Amoxapine is an antidepressant of the dibenzoxazepine class, chemically distinct from the dibenzazepines, dibenzocycloheptenes, and dibenzoxepines.
It is designated chemically as 2-Chloro-11-(1-piperazinyl)dibenz[ b,f ][1,4]oxazepine. The structural formula is represented below:
C17H16CIN3O M.W. 313.78
Amoxapine is supplied for oral administration as 25 mg, 50 mg, 100 mg and 150 mg tablets.
Amoxapine Tablets USP, 25 mg, 50 mg, 100 mg and 150 mg contain: dibasic calcium phosphate, magnesium stearate, starch (corn), and stearic acid.
Amoxapine Tablets USP, 50 mg and 150 mg also contain: FD&C Yellow No. 6.
Amoxapine Tablets USP, 100 mg also contain: FD&C Blue No. 2.
Amoxapine is an antidepressant with a mild sedative component to its action. The mechanism of its clinical action in man is not well understood. In animals, amoxapine reduced the uptake of norepinephrine and serotonin and blocked the response of dopamine receptors to dopamine. Amoxapine is not a monoamine oxidase inhibitor.
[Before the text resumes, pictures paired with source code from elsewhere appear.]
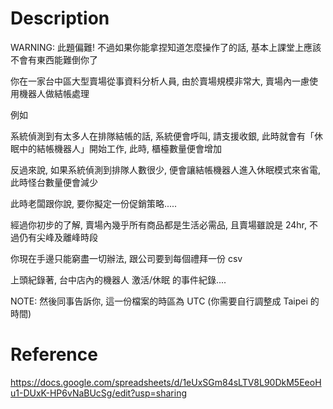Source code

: # Description

WARNING: 此題偏難! 不過如果你能拿捏知道怎麼操作了的話, 基本上課堂上應該不會有東西能難倒你了

你在一家台中區大型賣場從事資料分析人員, 由於賣場規模非常大, 賣場內一慮使用機器人做結帳處理

例如

系統偵測到有太多人在排隊結帳的話, 系統便會呼叫, 請支援收銀, 此時就會有「休眠中的結帳機器人」開始工作, 此時, 櫃檯數量便會增加

反過來說, 如果系統偵測到排隊人數很少, 便會讓結帳機器人進入休眠模式來省電, 此時怪台數量便會減少

此時老闆跟你說, 要你擬定一份促銷策略.....

經過你初步的了解, 賣場內幾乎所有商品都是生活必需品, 且賣場雖說是 24hr, 不過仍有尖峰及離峰時段

你現在手邊只能窮盡一切辦法, 跟公司要到每個禮拜一份 csv

上頭紀錄著, 台中店內的機器人 激活/休眠 的事件紀錄....

NOTE: 然後同事告訴你, 這一份檔案的時區為 UTC (你需要自行調整成 Taipei 的時間)

# Reference

https://docs.google.com/spreadsheets/d/1eUxSGm84sLTV8L90DkM5EeoHu1-DUxK-HP6vNaBUcSg/edit?usp=sharing
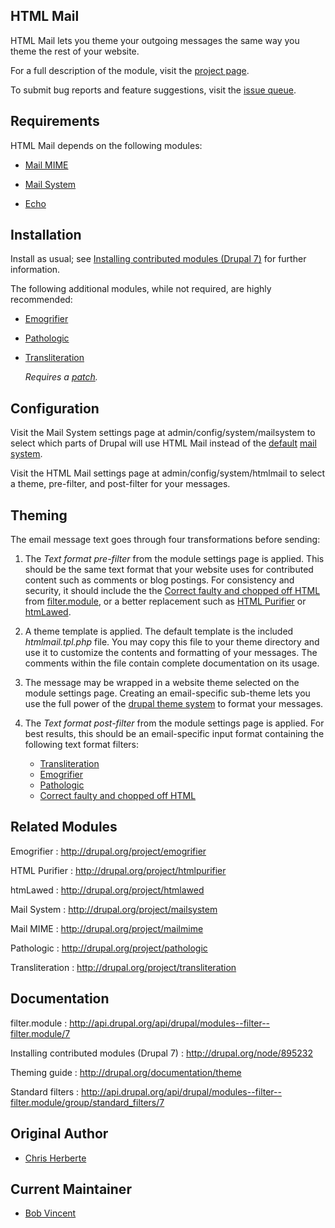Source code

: ## HTML Mail

HTML Mail lets you theme your outgoing messages the same way you theme the rest
of your website.

For a full description of the module, visit the
[project page](http://drupal.org/project/htmlmail).

To submit bug reports and feature suggestions, visit the
[issue queue](http://drupal.org/project/issues/htmlmail).

## Requirements

HTML Mail depends on the following modules:

*    [Mail MIME](http://drupal.org/project/mailmime)

*    [Mail System](http://drupal.org/project/mailsystem)

*    [Echo](http://drupal.org/project/echo)

## Installation

Install as usual; see
[Installing contributed modules (Drupal 7)](http://drupal.org/node/895232)
for further information.

The following additional modules, while not required, are highly recommended:

*   [Emogrifier](http://drupal.org/project/emogrifier)

*   [Pathologic](http://drupal.org/project/pathologic)

*   [Transliteration](http://drupal.org/project/transliteration)

    *Requires a [patch](http://drupal.org/node/1095278#comment-4219530).*

## Configuration

Visit the Mail System settings page at admin/config/system/mailsystem
to select which parts of Drupal will use HTML Mail instead of the
[default](http://api.drupal.org/api/drupal/modules--system--system.mail.inc/class/DefaultMailSystem/7)
[mail system](http://api.drupal.org/api/drupal/includes--mail.inc/function/drupal_mail_system/7).

Visit the HTML Mail settings page at admin/config/system/htmlmail to
select a theme, pre-filter, and post-filter for your messages.

## Theming

The email message text goes through four transformations before sending:

1.  The *Text format pre-filter* from the module settings page is applied.
    This should be the same text format that your website uses for contributed
    content such as comments or blog postings.  For consistency and security,
    it should include the the
    [Correct faulty and chopped off HTML](http://api.drupal.org/api/drupal/modules--filter--filter.module/function/_filter_htmlcorrector/7)
    from [filter.module](http://api.drupal.org/api/drupal/modules--filter--filter.module/7), or a better replacement such as
    [HTML Purifier](http://drupal.org/project/htmlpurifier) or
    [htmLawed](http://drupal.org/project/htmlawed).

2.  A theme template is applied. The default template is the included
    *htmlmail.tpl.php* file.  You may copy this file to your theme directory
    and use it to customize the contents and formatting of your messages.  The
    comments within the file contain complete documentation on its usage.

3.  The message may be wrapped in a website theme selected on the module settings
    page.  Creating an email-specific sub-theme lets you use the full power of
    the [drupal theme system](http://drupal.org/documentation/theme) to format
    your messages.

4.  The *Text format post-filter* from the module settings page is applied. For
    best results, this should be an email-specific input format containing the
    following text format filters:

    * [Transliteration](http://drupal.org/node/1095278#comment-4219530)
    * [Emogrifier](http://drupal.org/project/emogrifier)
    * [Pathologic](http://drupal.org/project/pathologic)
    * [Correct faulty and chopped off HTML](http://api.drupal.org/api/drupal/modules--filter--filter.module/function/_filter_htmlcorrector/7)

## Related Modules

Emogrifier
:    http://drupal.org/project/emogrifier

HTML Purifier
:    http://drupal.org/project/htmlpurifier

htmLawed
:    http://drupal.org/project/htmlawed

Mail System
:    http://drupal.org/project/mailsystem

Mail MIME
:    http://drupal.org/project/mailmime

Pathologic
:    http://drupal.org/project/pathologic

Transliteration
:    http://drupal.org/project/transliteration

## Documentation

filter.module
:    http://api.drupal.org/api/drupal/modules--filter--filter.module/7

Installing contributed modules (Drupal 7)
:    http://drupal.org/node/895232

Theming guide
:    http://drupal.org/documentation/theme

Standard filters
:    http://api.drupal.org/api/drupal/modules--filter--filter.module/group/standard_filters/7

## Original Author

*    [Chris Herberte](http://drupal.org/user/1171)

## Current Maintainer

*    [Bob Vincent](http://drupal.org/user/36148)

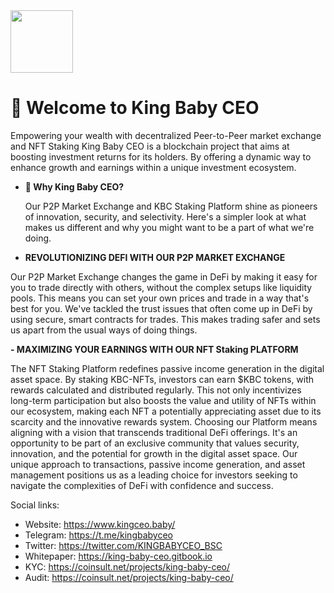 <img src="https://photos.pinksale.finance/file/pinksale-logo-upload/1709915751284-1c76c4efe808e38aacb26795ee8110f6.png" width="100" height="100">

**<h1>👋 Welcome to King Baby CEO</h1>**
Empowering your wealth with decentralized Peer-to-Peer market exchange and NFT Staking
King Baby CEO is a blockchain project that aims at boosting investment returns for its holders. By offering a dynamic way to enhance growth and earnings within a unique investment ecosystem.

- **👑 Why King Baby CEO?**

  Our P2P Market Exchange and KBC Staking Platform shine as pioneers of innovation, security, and selectivity. Here's a simpler look at what makes us different and why you might want to be a part of what we're doing.

- **REVOLUTIONIZING DEFI WITH OUR P2P MARKET EXCHANGE**

Our P2P Market Exchange changes the game in DeFi by making it easy for you to trade directly with others, without the complex setups like liquidity pools. This means you can set your own prices and trade in a way that's best for you. We've tackled the trust issues that often come up in DeFi by using secure, smart contracts for trades. This makes trading safer and sets us apart from the usual ways of doing things.

**- MAXIMIZING YOUR EARNINGS WITH OUR NFT Staking PLATFORM**

The NFT Staking Platform redefines passive income generation in the digital asset space. By staking KBC-NFTs, investors can earn $KBC tokens, with rewards calculated and distributed regularly. This not only incentivizes long-term participation but also boosts the value and utility of NFTs within our ecosystem, making each NFT a potentially appreciating asset due to its scarcity and the innovative rewards system.
Choosing our Platform means aligning with a vision that transcends traditional DeFi offerings. It's an opportunity to be part of an exclusive community that values security, innovation, and the potential for growth in the digital asset space. Our unique approach to transactions, passive income generation, and asset management positions us as a leading choice for investors seeking to navigate the complexities of DeFi with confidence and success.

Social links:
- Website: https://www.kingceo.baby/
- Telegram: https://t.me/kingbabyceo
- Twitter: https://twitter.com/KINGBABYCEO_BSC
- Whitepaper: https://king-baby-ceo.gitbook.io
- KYC: https://coinsult.net/projects/king-baby-ceo/
- Audit: https://coinsult.net/projects/king-baby-ceo/

<!---
KingBabyCEO/KingBabyCEO is a ✨ special ✨ repository because its `README.md` (this file) appears on your GitHub profile.
You can click the Preview link to take a look at your changes.
--->
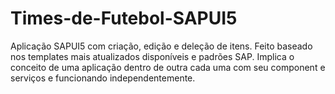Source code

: # Times-de-Futebol-SAPUI5

Aplicação SAPUI5 com criação, edição e deleção de itens. Feito baseado nos templates mais atualizados disponíveis e padrões SAP.
Implica o conceito de uma aplicação dentro de outra cada uma com seu component e serviços e funcionando independentemente.
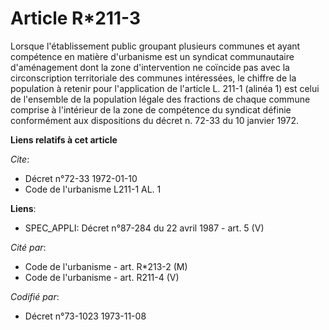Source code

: # Article R*211-3

Lorsque l'établissement public groupant plusieurs communes et ayant compétence en matière d'urbanisme est un syndicat
communautaire d'aménagement dont la zone d'intervention ne coïncide pas avec la circonscription territoriale des communes
intéressées, le chiffre de la population à retenir pour l'application de l'article L. 211-1 (alinéa 1) est celui de
l'ensemble de la population légale des fractions de chaque commune comprise à l'intérieur de la zone de compétence du
syndicat définie conformément aux dispositions du décret n. 72-33 du 10 janvier 1972.

**Liens relatifs à cet article**

_Cite_:

  - Décret n°72-33 1972-01-10
  - Code de l'urbanisme L211-1 AL. 1

**Liens**:

  - SPEC_APPLI: Décret n°87-284 du 22 avril 1987 - art. 5 (V)

_Cité par_:

  - Code de l'urbanisme - art. R*213-2 (M)
  - Code de l'urbanisme - art. R211-4 (V)

_Codifié par_:

  - Décret n°73-1023 1973-11-08
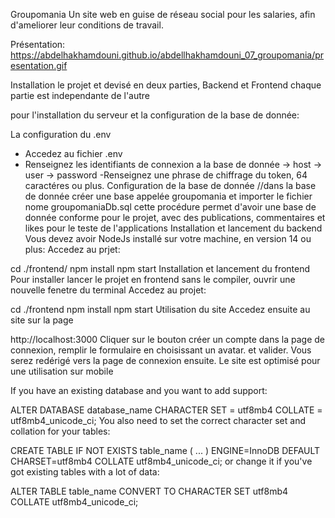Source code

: Groupomania
Un site web en guise de réseau social pour les salaries, afin d'ameliorer leur conditions de travail.

Présentation: https://abdelhakhamdouni.github.io/abdellhakhamdouni_07_groupomania/presentation.gif

Installation
le projet et devisé en deux parties, Backend et Frontend chaque partie est independante de l'autre

pour l'installation du serveur et la configuration de la base de donnée:

La configuration du .env
- Accedez au fichier .env
- Renseignez les identifiants de connexion a la base de donnée
    -> host
    -> user
    -> password
-Renseignez une phrase de chiffrage du token, 64 caractéres ou plus.
Configuration de la base de donnée
//dans la base de donnée créer une base appelée groupomania et importer le fichier nome groupomaniaDb.sql
cette procédure permet d'avoir une base de donnée conforme pour le projet, avec des publications, commentaires et likes 
pour le teste de l'applications
Installation et lancement du backend
Vous devez avoir NodeJs installé sur votre machine, en version 14 ou plus: Accedez au prjet:

cd ./frontend/
npm install
npm start
Installation et lancement du frontend
Pour installer lancer le projet en frontend sans le compiler, ouvrir une nouvelle fenetre du terminal Accedez au projet:

cd ./frontend
npm install
npm start
Utilisation du site
Accedez ensuite au site sur la page

http://localhost:3000
Cliquer sur le bouton créer un compte dans la page de connexion, remplir le formulaire en choisissant un avatar. et valider.
Vous serez redérigé vers la page de connexion ensuite.
Le site est optimisé pour une utilisation sur mobile

If you have an existing database and you want to add support:

ALTER DATABASE database_name CHARACTER SET = utf8mb4 COLLATE = utf8mb4_unicode_ci;
You also need to set the correct character set and collation for your tables:

CREATE TABLE IF NOT EXISTS table_name (
    ...
) ENGINE=InnoDB DEFAULT CHARSET=utf8mb4 COLLATE utf8mb4_unicode_ci;
or change it if you've got existing tables with a lot of data:

ALTER TABLE table_name CONVERT TO CHARACTER SET utf8mb4 COLLATE utf8mb4_unicode_ci;
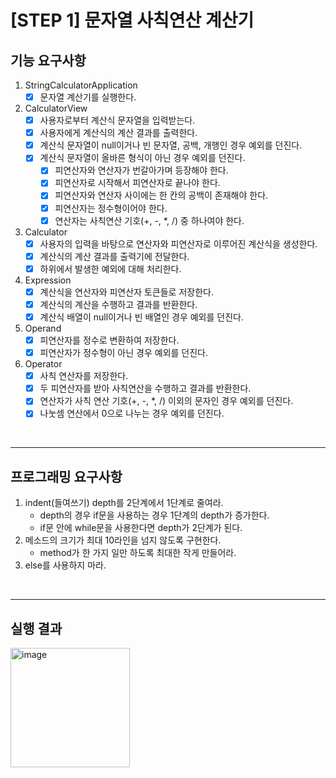 # [STEP 1] 문자열 사칙연산 계산기

## 기능 요구사항

1. StringCalculatorApplication
    - [x]  문자열 계산기를 실행한다.
2. CalculatorView
    - [x]  사용자로부터 계산식 문자열을 입력받는다.
    - [x]  사용자에게 계산식의 계산 결과를 출력한다.
    - [x]  계산식 문자열이 null이거나 빈 문자열, 공백, 개행인 경우 예외를 던진다.
    - [x]  계산식 문자열이 올바른 형식이 아닌 경우 예외를 던진다.
        - [x]  피연산자와 연산자가 번갈아가며 등장해야 한다.
        - [x]  피연산자로 시작해서 피연산자로 끝나야 한다.
        - [x]  피연산자와 연산자 사이에는 한 칸의 공백이 존재해야 한다.
        - [x]  피연산자는 정수형이어야 한다.
        - [x]  연산자는 사칙연산 기호(+, -, *, /) 중 하나여야 한다.
3. Calculator
    - [x]  사용자의 입력을 바탕으로 연산자와 피연산자로 이루어진 계산식을 생성한다.
    - [x]  계산식의 계산 결과를 출력기에 전달한다.
    - [x]  하위에서 발생한 예외에 대해 처리한다.
4. Expression
    - [x]  계산식을 연산자와 피연산자 토큰들로 저장한다.
    - [x]  계산식의 계산을 수행하고 결과를 반환한다.
    - [x]  계산식 배열이 null이거나 빈 배열인 경우 예외를 던진다.
5. Operand
    - [x]  피연산자를 정수로 변환하여 저장한다.
    - [x]  피연산자가 정수형이 아닌 경우 예외를 던진다.
6. Operator
    - [x]  사칙 연산자를 저장한다.
    - [x]  두 피연산자를 받아 사칙연산을 수행하고 결과를 반환한다.
    - [x]  연산자가 사칙 연산 기호(+, -, *, /) 이외의 문자인 경우 예외를 던진다.
    - [x]  나눗셈 연산에서 0으로 나누는 경우 예외를 던진다.

<br>

---

## 프로그래밍 요구사항

1. indent(들여쓰기) depth를 2단계에서 1단계로 줄여라.
    - depth의 경우 if문을 사용하는 경우 1단계의 depth가 증가한다. 
    - if문 안에 while문을 사용한다면 depth가 2단계가 된다.
2. 메소드의 크기가 최대 10라인을 넘지 않도록 구현한다.
    - method가 한 가지 일만 하도록 최대한 작게 만들어라.
3. else를 사용하지 마라.

<br>

---

## 실행 결과

<img width="191" alt="image" src="https://github.com/next-step/java-racingcar/assets/49775540/68ad54db-75c4-4a60-8e9c-b46a3666f336">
Amoxapine is absorbed rapidly and reaches peak blood levels approximately 90 minutes after ingestion. It is almost completely metabolized. The main route of excretion is the kidney. In vitro tests show that amoxapine binding to human serum is approximately 90%.
In man, amoxapine serum concentration declines with a half-life of eight hours. However, the major metabolite, 8-hydroxyamoxapine, has a biologic half-life of 30 hours. Metabolites are excreted in the urine in conjugated form as glucuronides.
Clinical studies have demonstrated that amoxapine has a more rapid onset of action than either amitriptyline or imipramine. The initial clinical effect may occur within four to seven days and occurs within two weeks in over 80% of responders.